While some booktalks are easy to write because there’s an obvious cliffhanger to use as a hook, booktalking more subtle books can be both more challenging and more rewarding.  In this booktalk I’m spending more time talking about the characters rather than what is going to happen to them (because it’s pretty obvious what will happen to them, but the point of reading the book is watching how their relationship develops).


Hollis Woods is about to move into her fourth home … no, make that her fifth.  They all start to look the same after a while.  Hollis never stays in one place for too long; she always runs away eventually.  Even from the nice families, like the Regans.  Hollis always does something wrong, and always ends up running away.  Ever since she was found in the woods with a note saying “name her Hollis Woods,” she’s never had a real home.

But this time, things look like they might be different.  She’s about to move in with an old lady named Josie, a retired art teacher who wears rings on eight of her fingers, who carves sculptures out of tree branches, and who owns an irritable old cat named Henry.
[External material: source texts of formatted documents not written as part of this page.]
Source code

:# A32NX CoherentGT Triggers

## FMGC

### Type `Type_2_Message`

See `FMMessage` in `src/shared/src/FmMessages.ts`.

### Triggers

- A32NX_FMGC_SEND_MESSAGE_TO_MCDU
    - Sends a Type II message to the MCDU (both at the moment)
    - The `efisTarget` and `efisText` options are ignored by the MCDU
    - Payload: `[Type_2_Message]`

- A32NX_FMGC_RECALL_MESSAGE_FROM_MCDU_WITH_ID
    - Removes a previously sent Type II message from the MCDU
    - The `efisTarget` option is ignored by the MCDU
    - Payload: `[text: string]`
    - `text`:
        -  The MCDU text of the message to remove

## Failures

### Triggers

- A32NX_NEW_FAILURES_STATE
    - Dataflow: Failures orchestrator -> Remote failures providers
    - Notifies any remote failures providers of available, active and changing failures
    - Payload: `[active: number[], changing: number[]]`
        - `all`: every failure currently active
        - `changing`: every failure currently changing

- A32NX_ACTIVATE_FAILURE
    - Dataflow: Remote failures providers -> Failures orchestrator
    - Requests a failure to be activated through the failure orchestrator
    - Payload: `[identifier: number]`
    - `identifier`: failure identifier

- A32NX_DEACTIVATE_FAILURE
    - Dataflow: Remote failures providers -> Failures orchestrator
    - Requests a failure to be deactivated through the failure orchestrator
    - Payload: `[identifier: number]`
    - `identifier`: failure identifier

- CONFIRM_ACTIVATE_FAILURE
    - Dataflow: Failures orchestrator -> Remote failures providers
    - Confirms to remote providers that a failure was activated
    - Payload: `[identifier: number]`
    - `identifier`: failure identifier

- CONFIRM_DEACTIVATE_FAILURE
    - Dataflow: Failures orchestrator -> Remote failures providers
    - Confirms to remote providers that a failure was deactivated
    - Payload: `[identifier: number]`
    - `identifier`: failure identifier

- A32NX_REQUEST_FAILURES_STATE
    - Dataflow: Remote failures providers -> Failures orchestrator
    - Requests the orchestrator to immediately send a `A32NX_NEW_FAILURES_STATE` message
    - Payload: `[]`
Josie and Hollis could be a good match.

Booktalk: Tuck Everlasting by Natalie Babbitt

Tuck Everlasting cover

Because I’m a young adult librarian, most of my booktalks are written for middle school and high school readers.  All of the feedback I’ve received about this blog and podcast so far has always been from people interested in teen and adult literature.  But then last week I received an email from a lovely librarian named Maura (waves) who was interested in booktalks for 4th-5th grade readers.  So I decided that now was a good time to break out some of the booktalks I’ve written for the younger set, and one of the first booktalks I ever wrote for kids was about the classic novel Tuck Everlasting by Natalie Babbitt.

This booktalk opens with an interactive element, which might end up being rewarding or distracting, depending on the class.  I use interaction very infrequently, because there are a couple of risks involved.  There’s the risk of the class getting so derailed by the discussion that it’s hard to wrangle their attention back to the “rehearsed” part of the booktalk afterwards.  There’s the risk of the students getting into conversation mode, and having them try to talk back throughout the presentation.  And on the other hand, there’s also the risk that you might ask these questions and be met with blank stares and the sound of crickets.

That being said, I decided to ask questions at the beginning of this booktalk because I wanted to make sure that everyone in my audience understood the concept of immortality before I started talking about the book.


Can anyone tell me what it means to be immortal?

Who thinks living forever would be a good thing?

Who thinks it would be a bad thing?

When the Tuck family first came into the Treegap forest and found a small spring, they never realized that drinking from it would change their lives – permanently.  They didn’t notice anything different about themselves until months later, when Jesse fell headfirst out of a tall tree and wasn’t hurt.  And when their horse was accidentally shot by a hunter who thought it was a deer, the bullet went right through without leaving a mark.  The years passed, and no one in the family grew any older from the day they first drank from the spring.  By the time they met 10-year-old Winnie Foster, they hadn’t aged in 87 years.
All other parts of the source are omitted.